- _TASK REQUIREMENTS_: Search the data for the string "results", and report each line where it is found.

- _DATA EXTRACT_:

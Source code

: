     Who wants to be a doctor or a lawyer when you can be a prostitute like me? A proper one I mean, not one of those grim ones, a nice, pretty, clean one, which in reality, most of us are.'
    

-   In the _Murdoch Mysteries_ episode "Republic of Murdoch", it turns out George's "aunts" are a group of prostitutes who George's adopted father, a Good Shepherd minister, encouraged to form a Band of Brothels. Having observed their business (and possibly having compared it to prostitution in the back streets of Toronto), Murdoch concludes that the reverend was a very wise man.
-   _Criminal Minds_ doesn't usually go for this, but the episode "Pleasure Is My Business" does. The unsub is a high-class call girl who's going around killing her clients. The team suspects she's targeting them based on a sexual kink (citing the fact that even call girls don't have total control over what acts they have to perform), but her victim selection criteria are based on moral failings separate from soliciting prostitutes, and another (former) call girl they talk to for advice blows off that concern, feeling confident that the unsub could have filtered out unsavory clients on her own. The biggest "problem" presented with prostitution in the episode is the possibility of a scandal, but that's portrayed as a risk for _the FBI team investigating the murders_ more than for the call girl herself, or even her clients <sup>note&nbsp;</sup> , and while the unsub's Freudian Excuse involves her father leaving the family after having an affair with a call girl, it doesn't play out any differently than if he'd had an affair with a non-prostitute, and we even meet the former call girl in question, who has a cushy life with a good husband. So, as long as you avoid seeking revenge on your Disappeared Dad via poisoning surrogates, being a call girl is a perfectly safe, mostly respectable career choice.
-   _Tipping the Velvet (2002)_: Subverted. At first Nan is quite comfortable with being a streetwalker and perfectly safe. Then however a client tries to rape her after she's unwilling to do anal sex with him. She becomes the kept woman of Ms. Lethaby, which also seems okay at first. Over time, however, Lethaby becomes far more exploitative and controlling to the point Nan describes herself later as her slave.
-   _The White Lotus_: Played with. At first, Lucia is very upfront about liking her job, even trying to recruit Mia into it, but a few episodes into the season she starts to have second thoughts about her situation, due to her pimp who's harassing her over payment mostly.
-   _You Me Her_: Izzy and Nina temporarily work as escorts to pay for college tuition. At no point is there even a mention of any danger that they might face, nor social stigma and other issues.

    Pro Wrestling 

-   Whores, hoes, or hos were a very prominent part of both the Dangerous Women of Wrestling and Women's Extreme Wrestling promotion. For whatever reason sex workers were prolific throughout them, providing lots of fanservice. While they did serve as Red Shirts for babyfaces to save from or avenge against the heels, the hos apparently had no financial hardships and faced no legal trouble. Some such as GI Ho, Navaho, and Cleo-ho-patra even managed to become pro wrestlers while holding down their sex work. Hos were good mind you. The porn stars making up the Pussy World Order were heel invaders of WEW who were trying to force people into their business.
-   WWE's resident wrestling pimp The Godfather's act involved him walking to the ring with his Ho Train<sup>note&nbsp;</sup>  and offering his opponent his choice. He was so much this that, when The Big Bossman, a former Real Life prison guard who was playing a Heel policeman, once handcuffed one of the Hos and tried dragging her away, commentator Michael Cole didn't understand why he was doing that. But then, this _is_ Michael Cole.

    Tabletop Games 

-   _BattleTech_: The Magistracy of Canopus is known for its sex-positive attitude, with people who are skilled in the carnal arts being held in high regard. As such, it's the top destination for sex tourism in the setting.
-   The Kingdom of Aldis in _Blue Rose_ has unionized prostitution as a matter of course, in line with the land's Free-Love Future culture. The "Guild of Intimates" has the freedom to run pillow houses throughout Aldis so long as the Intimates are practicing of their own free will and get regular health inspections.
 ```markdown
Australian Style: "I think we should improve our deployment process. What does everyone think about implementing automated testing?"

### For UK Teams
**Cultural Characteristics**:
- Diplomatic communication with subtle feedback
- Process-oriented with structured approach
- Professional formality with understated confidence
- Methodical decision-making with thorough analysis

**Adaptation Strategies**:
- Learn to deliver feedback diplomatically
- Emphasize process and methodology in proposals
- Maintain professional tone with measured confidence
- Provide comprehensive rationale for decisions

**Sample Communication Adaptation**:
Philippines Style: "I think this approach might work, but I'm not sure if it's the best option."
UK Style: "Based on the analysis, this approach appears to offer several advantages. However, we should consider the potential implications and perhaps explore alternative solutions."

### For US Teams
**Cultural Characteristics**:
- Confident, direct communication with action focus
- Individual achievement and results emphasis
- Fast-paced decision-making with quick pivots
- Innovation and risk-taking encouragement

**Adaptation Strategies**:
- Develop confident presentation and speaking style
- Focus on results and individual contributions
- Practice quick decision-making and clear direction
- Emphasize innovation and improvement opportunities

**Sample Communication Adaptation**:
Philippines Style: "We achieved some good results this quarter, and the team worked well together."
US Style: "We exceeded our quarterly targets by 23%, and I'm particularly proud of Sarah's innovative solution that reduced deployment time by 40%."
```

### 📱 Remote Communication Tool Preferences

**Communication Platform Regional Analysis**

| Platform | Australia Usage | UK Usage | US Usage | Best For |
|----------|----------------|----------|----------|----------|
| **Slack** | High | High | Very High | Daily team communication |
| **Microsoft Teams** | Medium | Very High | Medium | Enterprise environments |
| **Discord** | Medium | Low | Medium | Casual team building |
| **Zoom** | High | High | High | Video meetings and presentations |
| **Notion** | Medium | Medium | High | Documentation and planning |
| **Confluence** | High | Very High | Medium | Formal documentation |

- _FINISHED TASK_:
- Individual achievement and results emphasis
- Focus on results and individual contributions
Philippines Style: "We achieved some good results this quarter, and the team worked well together."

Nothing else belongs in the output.